Tuesday, January 5, 2010

2010... fearless.

So as you all know, it's a new year; 2010!! I must say that I' am excited for the great things that it will bring. One resolution that I am going to try my best to keep is to be fearles. There were many opportunities in 2009 that came about for me to act upon it, but my nerves and fear got into the way of it. Well, not anymore. I cannot go through life being timid and afraid, if I want something, I need to go to it and not wait for it to come to me, take risks and chances; otherwise I will feel like I am missing out... big time.
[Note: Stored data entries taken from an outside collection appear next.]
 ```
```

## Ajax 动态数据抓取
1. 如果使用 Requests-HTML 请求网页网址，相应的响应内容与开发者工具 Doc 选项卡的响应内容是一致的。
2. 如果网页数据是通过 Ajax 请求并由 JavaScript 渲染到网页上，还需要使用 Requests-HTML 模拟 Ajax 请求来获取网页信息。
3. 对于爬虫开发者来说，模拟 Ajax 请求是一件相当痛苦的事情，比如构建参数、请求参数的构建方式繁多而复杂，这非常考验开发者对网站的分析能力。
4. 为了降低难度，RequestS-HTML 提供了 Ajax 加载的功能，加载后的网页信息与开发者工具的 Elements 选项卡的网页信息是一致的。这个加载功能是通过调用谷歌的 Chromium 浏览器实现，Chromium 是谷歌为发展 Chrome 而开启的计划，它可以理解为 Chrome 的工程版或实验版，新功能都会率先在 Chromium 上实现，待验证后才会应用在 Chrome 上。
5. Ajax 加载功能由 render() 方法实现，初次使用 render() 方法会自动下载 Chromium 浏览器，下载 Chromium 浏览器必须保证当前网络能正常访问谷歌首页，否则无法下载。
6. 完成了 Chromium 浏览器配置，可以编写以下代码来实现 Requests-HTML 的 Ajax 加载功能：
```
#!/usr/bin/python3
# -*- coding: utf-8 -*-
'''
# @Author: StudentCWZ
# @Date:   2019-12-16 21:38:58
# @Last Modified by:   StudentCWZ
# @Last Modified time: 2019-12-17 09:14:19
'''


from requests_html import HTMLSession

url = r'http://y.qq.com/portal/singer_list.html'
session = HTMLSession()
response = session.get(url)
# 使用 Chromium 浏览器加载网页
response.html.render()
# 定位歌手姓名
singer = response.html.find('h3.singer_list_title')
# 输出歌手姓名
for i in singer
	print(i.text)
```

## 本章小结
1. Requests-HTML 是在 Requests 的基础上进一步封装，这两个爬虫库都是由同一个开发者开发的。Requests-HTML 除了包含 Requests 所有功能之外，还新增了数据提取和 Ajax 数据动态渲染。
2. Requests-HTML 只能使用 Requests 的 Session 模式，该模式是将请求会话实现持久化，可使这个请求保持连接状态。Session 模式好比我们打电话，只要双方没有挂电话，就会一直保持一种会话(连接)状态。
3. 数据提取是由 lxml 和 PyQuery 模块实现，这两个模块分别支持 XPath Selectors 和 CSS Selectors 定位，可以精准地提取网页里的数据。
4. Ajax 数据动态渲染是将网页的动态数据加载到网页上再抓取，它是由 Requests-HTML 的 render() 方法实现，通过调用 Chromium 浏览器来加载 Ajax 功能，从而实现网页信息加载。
"2010 is the year of no fear. You have more potential inside of you than you can possibly imagine" - Nick Jonas

Saturday, December 19, 2009

White Houses

I must say... maybe it's the opening notes of this song that completely draw me in, but I am completely enamored with this song, always have been. I decided to post this song simply because it shows how incredibly talented Vanessa Carlton is as a musician. Plus, she is not afraid to go a little deeper than most song writers do. She briefly points out when she lost her virginity, but in a mature, sophisticated, and rather blunt way, and I adore that. Sure it sparked up some pretty major controversy, but we should be able to express ourselves musically in the way that we will feel is best. This song takes up different meanings, jealousy, living on your own, rites of passage, etc. Listen and hopefully be amazed.

Friday, December 18, 2009

Friday nights are always interesting...

So earlier tonight (around 6pm or so) I went to church for a play that the drama unit was going to rehearse. We started off with our normal routine, praise and worship, fully equipped with a band (or just a drummer and a bongo player for that matter). Praise and worship finishes and we go into deep prayer for the next half hour. I must say, I have never felt more blessed during that intense prayer session. Afterwards, we get down to business and discuss the 3 plays that we are doing for our upcoming inauguration February of 2010 (this was around 8 or 9 by the way). It literally took 5 tries and 4 hours to practice 1 play and by the time that my part arrived in the 2nd play, it was quickly approaching midnight. Now my mother being as concerned, caring, and as much of a worry wart as she is, called me over 50 times in 3 hours and left more likely over 10 voice mails (which I never check). I kind of creeped past the speed limit of few times on the way home to keep her from worrying more than she already was, and luckily I made it home before 1am. I truly was expecting for my mother to rip my head off as soon as I walked through the door, but she was fast asleep. I expect a phone call around 12 noon or 1 pm later on today, the first thing said: "you'll never be in the drama unit ever again".